Utwory nawiązujące do wolności podczas koncertu "Solidarni z Białorusią" wykonali m.in. Grzegorz Markowski, Krzysztof Cugowski, Ira, Luxtorpeda, Chłopcy z Placu Broni i Golec uOrkiestra. Wśród publiczności byli zarówno Polacy, jak i wielu Białorusinów, od lat mieszkających i pracujących w Polsce.
Na koncercie był obecny szef polskiego rządu. Mateusz Morawiecki w krótkim przemówieniu podkreślił, że Białorusini mają prawo żyć w suwerennym państwie. "My jesteśmy po to, żeby być z nimi w tej wyboistej drodze do wolności. 40 lat temu narodziła się w Polsce Solidarność. Wtedy Polacy mieli odwagę powiedzieć „nie” tym, którzy łamali prawa człowieka, prawa obywatelskie, deptali wolność" - przypomniał premier Morawiecki.
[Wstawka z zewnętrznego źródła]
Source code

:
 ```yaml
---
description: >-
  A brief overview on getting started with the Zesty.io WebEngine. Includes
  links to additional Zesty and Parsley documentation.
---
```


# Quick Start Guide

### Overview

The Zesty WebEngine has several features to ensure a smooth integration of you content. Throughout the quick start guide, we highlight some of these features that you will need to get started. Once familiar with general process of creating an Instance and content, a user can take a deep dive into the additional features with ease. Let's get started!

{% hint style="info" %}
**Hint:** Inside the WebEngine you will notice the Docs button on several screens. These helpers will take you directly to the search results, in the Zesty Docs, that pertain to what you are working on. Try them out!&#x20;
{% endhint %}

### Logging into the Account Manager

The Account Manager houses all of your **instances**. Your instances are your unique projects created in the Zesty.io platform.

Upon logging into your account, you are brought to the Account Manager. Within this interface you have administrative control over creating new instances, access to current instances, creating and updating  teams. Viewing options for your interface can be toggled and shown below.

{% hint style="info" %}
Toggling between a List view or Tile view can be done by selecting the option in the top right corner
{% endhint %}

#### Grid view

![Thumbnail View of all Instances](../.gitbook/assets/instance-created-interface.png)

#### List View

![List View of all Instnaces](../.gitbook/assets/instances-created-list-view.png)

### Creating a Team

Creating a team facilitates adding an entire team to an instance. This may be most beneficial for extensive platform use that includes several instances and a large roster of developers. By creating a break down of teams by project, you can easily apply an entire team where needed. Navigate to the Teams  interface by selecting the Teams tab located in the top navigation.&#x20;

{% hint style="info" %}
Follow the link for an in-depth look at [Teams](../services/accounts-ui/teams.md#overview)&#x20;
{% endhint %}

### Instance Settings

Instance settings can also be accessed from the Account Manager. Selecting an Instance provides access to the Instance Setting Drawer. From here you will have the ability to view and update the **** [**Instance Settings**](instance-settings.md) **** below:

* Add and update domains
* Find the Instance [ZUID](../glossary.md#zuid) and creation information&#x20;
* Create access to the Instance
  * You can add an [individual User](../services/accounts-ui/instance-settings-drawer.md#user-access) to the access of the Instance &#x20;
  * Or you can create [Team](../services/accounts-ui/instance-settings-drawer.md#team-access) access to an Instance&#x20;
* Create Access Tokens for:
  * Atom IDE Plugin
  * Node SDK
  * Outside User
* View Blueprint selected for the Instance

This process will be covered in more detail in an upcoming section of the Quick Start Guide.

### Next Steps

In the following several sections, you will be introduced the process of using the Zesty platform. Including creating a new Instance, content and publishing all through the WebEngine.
Wśród artystów, zaproszonych na koncert z Białorusi, był m.in. Zmicjer Wajciuszkiewicz, muzyk i bard oraz kompozytor muzyki filmowej. Wykonał on słynny hymn "Mury" po białorusku. Na scenie PGE Narodowego w sobotni wieczór swoje utwory zaprezentowały także zespoły Petlia Pristrastija, Nizkiz i Volski. Chłopcy z Placu Broni zaśpiewali "Kocham wolność" po polsku i białorusku, Grzegorz Markowski i Darek Kozakiewicz z zespołu Perfect piosenkę "Chcemy być sobą", Krzysztof Cugowski "Pieśń Niepokorną", a Sebastian Riedel "Sen o Victorii".